**Exercise brief**
Please give back only the lines below from the one containing "soucis d'aspect ratio.~~" to the one containing "Le problème le", each repeated word for word, both ends included.

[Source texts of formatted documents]
'''
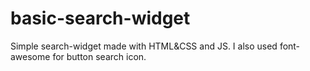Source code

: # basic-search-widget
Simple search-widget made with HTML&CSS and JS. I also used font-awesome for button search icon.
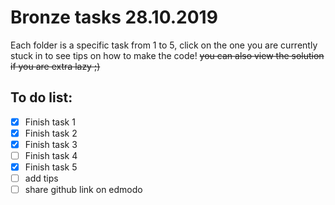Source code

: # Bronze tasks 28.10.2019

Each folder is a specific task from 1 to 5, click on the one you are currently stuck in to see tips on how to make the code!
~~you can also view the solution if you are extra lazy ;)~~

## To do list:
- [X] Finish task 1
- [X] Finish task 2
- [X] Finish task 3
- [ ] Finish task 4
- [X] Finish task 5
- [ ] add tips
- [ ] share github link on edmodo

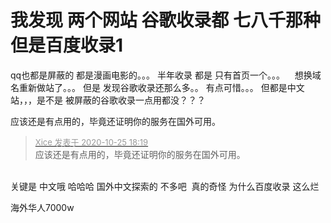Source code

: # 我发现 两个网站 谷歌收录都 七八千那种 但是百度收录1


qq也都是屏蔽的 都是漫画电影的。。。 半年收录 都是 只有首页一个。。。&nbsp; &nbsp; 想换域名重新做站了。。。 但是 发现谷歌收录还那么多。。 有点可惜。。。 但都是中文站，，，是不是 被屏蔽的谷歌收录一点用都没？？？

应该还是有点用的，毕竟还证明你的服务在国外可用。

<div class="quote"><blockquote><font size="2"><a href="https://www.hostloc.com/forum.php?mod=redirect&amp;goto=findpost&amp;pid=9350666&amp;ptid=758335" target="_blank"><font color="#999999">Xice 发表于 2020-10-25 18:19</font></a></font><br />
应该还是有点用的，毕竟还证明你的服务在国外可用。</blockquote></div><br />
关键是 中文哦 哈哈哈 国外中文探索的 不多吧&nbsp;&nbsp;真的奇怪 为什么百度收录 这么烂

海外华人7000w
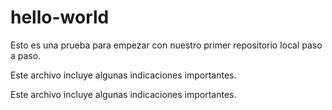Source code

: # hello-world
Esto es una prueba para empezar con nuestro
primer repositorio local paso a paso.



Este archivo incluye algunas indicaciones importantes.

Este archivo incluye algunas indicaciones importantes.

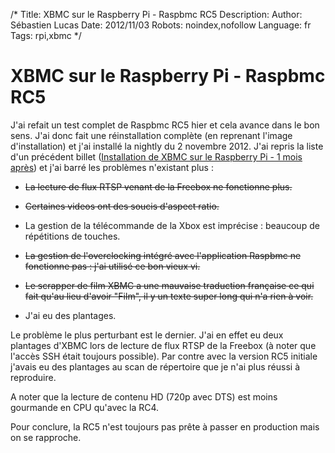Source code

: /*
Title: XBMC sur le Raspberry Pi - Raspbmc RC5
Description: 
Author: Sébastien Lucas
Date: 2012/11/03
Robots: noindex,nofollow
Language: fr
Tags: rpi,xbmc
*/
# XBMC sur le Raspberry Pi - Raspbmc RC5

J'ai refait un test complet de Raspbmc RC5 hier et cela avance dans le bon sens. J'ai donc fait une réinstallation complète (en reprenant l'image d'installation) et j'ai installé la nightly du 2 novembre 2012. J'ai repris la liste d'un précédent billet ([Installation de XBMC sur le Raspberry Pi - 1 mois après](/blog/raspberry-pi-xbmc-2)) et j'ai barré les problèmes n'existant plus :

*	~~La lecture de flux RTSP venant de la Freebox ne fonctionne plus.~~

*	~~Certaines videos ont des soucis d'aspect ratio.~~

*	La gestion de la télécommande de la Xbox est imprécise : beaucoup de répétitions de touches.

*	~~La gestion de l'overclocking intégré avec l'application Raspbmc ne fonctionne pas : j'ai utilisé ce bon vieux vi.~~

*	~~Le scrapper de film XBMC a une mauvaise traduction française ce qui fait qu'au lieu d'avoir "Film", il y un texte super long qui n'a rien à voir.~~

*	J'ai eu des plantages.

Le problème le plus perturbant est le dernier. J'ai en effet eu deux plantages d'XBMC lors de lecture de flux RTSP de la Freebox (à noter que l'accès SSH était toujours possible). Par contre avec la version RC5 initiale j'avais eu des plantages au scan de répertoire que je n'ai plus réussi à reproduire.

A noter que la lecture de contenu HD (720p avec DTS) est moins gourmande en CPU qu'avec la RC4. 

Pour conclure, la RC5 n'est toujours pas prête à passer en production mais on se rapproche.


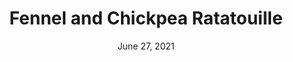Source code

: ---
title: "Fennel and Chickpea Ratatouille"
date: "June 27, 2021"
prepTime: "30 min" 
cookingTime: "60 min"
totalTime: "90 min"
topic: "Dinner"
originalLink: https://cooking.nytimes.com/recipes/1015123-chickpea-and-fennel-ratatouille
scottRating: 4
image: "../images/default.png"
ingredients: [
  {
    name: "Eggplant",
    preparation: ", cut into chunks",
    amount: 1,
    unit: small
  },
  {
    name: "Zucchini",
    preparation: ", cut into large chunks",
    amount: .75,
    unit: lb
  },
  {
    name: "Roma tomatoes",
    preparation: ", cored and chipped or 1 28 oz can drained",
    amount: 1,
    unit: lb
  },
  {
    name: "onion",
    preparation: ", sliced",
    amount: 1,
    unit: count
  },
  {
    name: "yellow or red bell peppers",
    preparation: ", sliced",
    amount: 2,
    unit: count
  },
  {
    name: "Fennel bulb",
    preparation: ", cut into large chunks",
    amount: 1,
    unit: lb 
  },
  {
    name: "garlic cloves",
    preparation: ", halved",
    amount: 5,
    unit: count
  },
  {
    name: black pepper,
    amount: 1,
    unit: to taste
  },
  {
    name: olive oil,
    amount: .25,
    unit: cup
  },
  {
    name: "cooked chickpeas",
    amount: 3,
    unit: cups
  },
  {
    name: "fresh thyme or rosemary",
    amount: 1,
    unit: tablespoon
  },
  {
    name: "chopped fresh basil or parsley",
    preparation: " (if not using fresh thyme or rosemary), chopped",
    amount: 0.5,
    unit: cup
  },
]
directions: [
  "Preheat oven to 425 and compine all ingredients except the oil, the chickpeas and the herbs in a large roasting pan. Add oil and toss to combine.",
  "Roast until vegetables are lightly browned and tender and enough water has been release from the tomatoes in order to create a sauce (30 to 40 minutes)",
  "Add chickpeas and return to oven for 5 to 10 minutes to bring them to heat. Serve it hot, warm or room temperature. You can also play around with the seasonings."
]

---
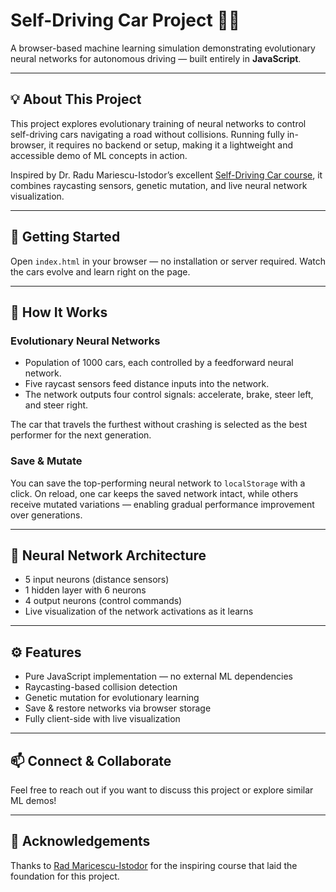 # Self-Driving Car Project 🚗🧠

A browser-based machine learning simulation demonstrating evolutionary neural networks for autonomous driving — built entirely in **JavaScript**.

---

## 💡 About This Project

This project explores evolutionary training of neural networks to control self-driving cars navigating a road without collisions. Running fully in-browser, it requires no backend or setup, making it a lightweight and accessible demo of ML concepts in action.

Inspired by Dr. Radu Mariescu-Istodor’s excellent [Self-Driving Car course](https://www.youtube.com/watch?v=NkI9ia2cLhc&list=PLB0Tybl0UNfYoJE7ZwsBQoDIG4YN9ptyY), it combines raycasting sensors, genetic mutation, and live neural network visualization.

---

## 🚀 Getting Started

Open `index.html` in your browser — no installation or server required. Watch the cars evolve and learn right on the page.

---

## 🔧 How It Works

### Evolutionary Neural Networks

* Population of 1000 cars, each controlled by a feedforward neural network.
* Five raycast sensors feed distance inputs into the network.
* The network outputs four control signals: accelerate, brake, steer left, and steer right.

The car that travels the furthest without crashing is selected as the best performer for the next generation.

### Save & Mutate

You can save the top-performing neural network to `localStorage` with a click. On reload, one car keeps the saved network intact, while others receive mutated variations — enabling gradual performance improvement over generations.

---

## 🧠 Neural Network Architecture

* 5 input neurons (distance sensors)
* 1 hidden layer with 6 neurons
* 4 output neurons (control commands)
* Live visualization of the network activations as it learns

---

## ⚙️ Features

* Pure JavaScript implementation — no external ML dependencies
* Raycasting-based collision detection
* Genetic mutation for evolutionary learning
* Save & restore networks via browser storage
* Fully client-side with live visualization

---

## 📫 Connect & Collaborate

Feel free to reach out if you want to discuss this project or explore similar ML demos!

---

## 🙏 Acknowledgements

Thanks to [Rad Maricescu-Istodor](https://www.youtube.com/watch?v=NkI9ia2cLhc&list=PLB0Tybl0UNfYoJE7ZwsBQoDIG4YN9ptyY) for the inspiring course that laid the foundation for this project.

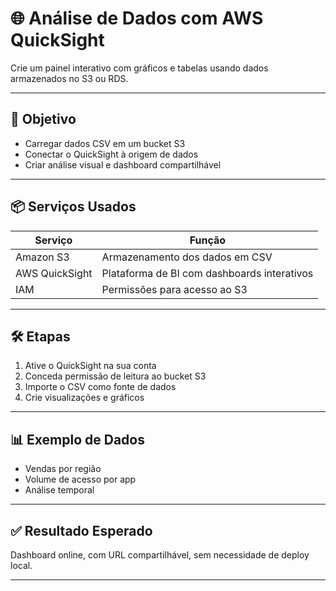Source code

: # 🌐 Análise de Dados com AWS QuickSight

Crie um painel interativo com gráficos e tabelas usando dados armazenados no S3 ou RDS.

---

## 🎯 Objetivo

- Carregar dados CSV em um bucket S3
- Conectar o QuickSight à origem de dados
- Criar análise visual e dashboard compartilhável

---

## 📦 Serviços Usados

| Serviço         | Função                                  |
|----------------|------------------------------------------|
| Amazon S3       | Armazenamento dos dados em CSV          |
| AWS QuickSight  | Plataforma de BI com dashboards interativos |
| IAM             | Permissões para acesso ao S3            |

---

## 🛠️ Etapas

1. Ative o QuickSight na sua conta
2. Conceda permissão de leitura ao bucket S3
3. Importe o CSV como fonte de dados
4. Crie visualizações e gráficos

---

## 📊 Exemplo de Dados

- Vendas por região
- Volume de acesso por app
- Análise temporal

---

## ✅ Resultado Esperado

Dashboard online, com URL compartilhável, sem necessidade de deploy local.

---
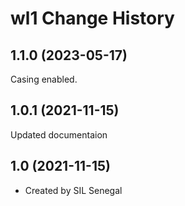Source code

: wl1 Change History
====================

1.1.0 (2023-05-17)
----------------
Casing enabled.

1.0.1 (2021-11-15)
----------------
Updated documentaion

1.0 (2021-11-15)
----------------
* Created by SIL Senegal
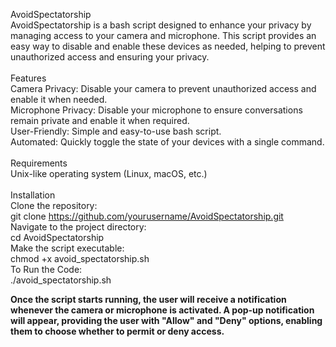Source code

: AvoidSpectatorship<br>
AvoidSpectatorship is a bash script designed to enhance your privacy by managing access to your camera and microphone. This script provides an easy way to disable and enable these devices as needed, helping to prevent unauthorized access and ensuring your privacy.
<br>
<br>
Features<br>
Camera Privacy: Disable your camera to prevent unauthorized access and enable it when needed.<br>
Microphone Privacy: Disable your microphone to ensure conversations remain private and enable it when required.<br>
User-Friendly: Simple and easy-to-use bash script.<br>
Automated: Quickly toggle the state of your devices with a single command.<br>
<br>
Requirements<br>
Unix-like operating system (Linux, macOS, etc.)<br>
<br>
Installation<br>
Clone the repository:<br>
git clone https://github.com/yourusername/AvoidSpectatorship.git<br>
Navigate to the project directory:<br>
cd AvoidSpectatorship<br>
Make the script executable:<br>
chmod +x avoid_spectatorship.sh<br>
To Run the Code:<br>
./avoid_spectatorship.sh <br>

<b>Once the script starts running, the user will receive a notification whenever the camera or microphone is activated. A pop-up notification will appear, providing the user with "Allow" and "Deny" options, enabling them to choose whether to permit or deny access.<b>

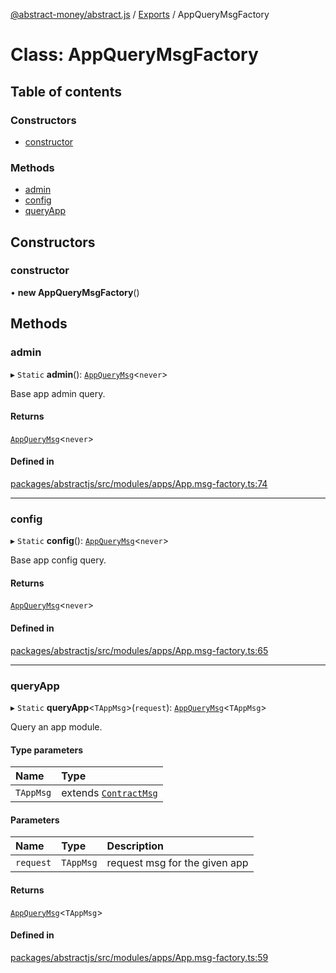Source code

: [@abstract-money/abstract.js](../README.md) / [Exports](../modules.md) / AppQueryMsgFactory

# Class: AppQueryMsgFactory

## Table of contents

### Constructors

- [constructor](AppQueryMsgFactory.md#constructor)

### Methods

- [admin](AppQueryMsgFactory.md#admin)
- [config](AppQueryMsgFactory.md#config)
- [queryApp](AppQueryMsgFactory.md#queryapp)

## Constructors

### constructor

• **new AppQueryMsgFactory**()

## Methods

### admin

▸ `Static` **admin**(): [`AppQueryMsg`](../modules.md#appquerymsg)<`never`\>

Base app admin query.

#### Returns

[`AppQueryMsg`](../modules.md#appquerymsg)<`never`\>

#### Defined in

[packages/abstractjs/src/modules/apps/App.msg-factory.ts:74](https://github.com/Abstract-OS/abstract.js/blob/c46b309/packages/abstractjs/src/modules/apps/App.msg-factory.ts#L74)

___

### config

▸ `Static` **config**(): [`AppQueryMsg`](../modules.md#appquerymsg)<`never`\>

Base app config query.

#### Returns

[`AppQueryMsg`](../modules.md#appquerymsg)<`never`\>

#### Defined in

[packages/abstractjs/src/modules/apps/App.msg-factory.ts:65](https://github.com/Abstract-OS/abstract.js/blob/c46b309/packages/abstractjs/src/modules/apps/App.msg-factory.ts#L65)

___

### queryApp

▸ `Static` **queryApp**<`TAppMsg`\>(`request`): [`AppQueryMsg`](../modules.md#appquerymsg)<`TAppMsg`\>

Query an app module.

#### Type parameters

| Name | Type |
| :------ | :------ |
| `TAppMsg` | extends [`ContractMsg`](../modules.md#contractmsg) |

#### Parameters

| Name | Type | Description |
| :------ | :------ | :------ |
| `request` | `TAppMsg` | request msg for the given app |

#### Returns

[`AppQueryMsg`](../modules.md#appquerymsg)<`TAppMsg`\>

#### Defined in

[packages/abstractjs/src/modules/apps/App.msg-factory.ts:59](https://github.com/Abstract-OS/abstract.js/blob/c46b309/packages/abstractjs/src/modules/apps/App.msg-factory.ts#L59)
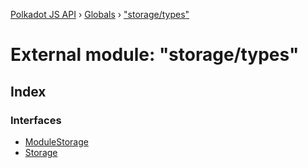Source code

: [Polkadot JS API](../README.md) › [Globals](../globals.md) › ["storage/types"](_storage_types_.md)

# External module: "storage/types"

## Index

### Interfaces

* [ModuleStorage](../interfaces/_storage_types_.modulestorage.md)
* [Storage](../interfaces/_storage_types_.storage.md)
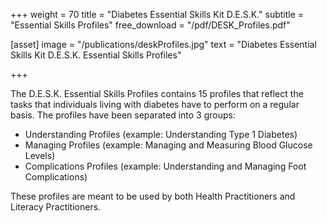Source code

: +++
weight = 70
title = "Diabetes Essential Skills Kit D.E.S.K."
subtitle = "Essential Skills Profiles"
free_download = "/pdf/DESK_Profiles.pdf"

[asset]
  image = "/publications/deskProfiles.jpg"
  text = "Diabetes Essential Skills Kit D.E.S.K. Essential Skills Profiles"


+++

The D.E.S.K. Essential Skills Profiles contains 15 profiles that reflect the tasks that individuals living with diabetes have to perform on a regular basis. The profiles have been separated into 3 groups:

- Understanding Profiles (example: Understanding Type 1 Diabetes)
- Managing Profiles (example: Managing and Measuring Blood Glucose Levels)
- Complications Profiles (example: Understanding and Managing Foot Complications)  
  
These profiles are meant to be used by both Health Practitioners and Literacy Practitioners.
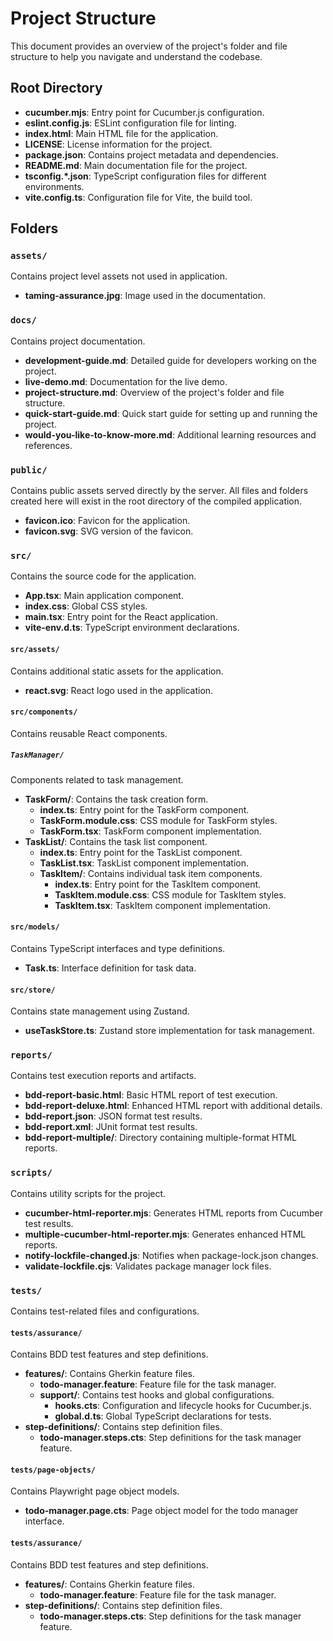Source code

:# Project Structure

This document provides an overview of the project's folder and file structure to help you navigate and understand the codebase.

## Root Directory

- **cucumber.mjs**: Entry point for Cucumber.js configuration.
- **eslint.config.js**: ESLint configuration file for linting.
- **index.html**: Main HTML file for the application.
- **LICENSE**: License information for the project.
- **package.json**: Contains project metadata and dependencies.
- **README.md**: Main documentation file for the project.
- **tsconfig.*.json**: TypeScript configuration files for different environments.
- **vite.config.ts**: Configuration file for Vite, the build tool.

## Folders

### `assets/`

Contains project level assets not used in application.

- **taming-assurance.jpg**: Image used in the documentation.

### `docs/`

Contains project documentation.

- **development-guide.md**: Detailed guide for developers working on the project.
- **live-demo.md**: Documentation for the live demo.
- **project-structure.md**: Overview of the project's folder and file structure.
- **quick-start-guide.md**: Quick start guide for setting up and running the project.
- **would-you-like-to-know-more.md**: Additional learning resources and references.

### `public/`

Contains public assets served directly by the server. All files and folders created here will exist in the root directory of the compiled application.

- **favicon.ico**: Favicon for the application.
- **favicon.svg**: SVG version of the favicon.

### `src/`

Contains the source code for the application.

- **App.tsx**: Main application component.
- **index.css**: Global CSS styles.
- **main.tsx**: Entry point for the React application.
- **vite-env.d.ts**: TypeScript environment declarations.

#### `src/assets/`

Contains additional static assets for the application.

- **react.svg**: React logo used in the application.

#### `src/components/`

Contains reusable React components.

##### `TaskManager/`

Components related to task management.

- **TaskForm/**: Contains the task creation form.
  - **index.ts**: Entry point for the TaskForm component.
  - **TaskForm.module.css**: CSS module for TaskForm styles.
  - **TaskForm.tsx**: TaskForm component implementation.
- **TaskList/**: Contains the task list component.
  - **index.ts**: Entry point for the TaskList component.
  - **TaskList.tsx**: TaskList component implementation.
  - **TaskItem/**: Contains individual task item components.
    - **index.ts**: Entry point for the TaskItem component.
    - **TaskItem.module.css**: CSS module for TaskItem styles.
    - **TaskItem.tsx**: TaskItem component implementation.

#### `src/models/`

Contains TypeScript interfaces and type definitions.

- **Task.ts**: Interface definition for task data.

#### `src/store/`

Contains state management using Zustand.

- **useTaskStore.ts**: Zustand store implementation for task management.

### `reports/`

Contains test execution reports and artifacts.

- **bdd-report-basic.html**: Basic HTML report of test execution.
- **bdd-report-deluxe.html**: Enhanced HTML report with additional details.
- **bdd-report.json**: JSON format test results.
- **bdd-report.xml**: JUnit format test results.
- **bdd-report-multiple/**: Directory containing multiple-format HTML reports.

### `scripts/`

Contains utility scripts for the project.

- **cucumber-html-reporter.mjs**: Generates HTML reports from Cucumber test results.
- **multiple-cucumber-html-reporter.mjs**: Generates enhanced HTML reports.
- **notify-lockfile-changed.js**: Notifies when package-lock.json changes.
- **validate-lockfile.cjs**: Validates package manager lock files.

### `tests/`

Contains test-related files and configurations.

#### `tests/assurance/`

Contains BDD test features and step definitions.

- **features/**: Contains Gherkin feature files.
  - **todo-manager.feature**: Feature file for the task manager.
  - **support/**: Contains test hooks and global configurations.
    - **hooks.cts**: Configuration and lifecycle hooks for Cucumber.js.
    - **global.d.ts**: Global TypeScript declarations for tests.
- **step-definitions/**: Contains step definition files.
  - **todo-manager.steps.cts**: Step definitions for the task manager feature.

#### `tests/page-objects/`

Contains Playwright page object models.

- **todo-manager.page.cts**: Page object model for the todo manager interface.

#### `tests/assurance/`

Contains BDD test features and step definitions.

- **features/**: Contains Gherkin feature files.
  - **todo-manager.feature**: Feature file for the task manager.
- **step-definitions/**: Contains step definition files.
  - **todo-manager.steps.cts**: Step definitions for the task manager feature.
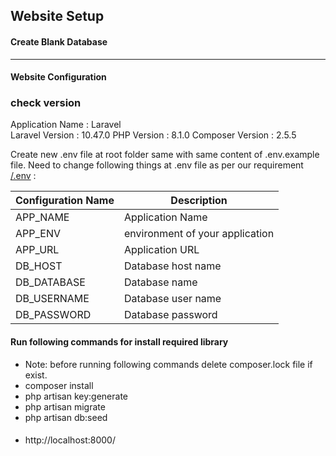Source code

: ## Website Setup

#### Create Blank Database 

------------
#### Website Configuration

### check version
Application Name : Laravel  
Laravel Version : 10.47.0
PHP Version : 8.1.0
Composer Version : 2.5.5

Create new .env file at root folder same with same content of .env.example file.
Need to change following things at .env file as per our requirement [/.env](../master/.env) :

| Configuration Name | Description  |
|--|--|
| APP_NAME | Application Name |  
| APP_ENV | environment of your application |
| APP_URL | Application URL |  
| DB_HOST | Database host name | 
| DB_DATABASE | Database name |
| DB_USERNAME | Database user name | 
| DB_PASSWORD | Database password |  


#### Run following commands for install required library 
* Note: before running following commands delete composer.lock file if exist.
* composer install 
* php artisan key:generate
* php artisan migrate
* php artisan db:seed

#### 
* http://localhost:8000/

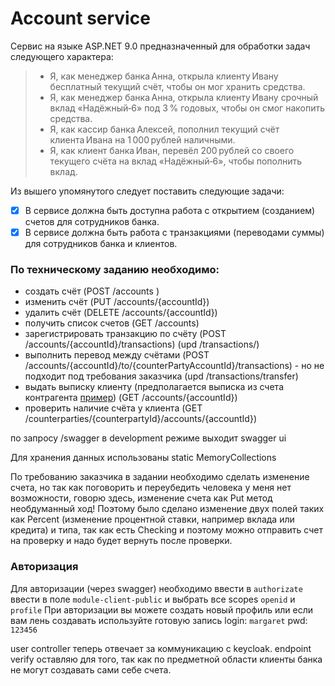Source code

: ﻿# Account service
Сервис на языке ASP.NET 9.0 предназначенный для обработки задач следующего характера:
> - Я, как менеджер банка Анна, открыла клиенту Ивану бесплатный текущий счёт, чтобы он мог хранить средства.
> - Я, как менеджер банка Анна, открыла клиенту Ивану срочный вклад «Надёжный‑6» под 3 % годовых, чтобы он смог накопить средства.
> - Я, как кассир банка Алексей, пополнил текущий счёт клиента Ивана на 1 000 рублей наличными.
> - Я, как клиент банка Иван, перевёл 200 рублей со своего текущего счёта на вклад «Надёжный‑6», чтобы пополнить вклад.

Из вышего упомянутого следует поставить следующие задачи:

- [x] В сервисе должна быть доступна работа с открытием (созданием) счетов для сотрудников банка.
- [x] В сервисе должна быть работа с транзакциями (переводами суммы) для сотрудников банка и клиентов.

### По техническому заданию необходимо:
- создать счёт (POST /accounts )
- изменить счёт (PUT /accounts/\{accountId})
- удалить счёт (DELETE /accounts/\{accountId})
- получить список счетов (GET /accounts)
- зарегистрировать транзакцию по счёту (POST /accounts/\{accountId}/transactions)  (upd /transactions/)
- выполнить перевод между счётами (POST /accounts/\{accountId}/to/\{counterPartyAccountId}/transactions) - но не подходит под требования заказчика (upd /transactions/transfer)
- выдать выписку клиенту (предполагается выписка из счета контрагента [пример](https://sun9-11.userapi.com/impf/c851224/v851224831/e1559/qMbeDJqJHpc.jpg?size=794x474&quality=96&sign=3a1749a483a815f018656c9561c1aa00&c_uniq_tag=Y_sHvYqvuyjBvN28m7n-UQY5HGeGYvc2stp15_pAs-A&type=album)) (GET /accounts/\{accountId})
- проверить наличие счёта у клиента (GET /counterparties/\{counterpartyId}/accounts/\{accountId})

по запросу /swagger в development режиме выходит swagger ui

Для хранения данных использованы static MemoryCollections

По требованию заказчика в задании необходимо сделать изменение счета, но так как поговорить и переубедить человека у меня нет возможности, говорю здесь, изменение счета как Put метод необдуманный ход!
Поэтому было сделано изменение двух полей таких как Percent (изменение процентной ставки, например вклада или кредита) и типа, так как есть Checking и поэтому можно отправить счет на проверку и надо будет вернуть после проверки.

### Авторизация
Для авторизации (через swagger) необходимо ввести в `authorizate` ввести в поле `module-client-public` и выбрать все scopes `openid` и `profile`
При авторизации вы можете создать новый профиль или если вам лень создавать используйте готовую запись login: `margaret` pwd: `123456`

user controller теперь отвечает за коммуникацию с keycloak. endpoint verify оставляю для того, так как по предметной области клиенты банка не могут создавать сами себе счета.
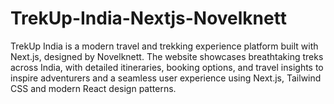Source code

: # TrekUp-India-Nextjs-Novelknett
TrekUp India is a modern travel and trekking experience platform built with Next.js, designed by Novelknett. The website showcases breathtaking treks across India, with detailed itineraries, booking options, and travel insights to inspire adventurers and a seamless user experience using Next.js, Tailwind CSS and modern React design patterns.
'''
**Exercise answer**
*	~~Certaines videos ont des soucis d'aspect ratio.~~

*	La gestion de la télécommande de la Xbox est imprécise : beaucoup de répétitions de touches.

*	~~La gestion de l'overclocking intégré avec l'application Raspbmc ne fonctionne pas : j'ai utilisé ce bon vieux vi.~~

*	~~Le scrapper de film XBMC a une mauvaise traduction française ce qui fait qu'au lieu d'avoir "Film", il y un texte super long qui n'a rien à voir.~~

*	J'ai eu des plantages.

Le problème le plus perturbant est le dernier. J'ai en effet eu deux plantages d'XBMC lors de lecture de flux RTSP de la Freebox (à noter que l'accès SSH était toujours possible). Par contre avec la version RC5 initiale j'avais eu des plantages au scan de répertoire que je n'ai plus réussi à reproduire.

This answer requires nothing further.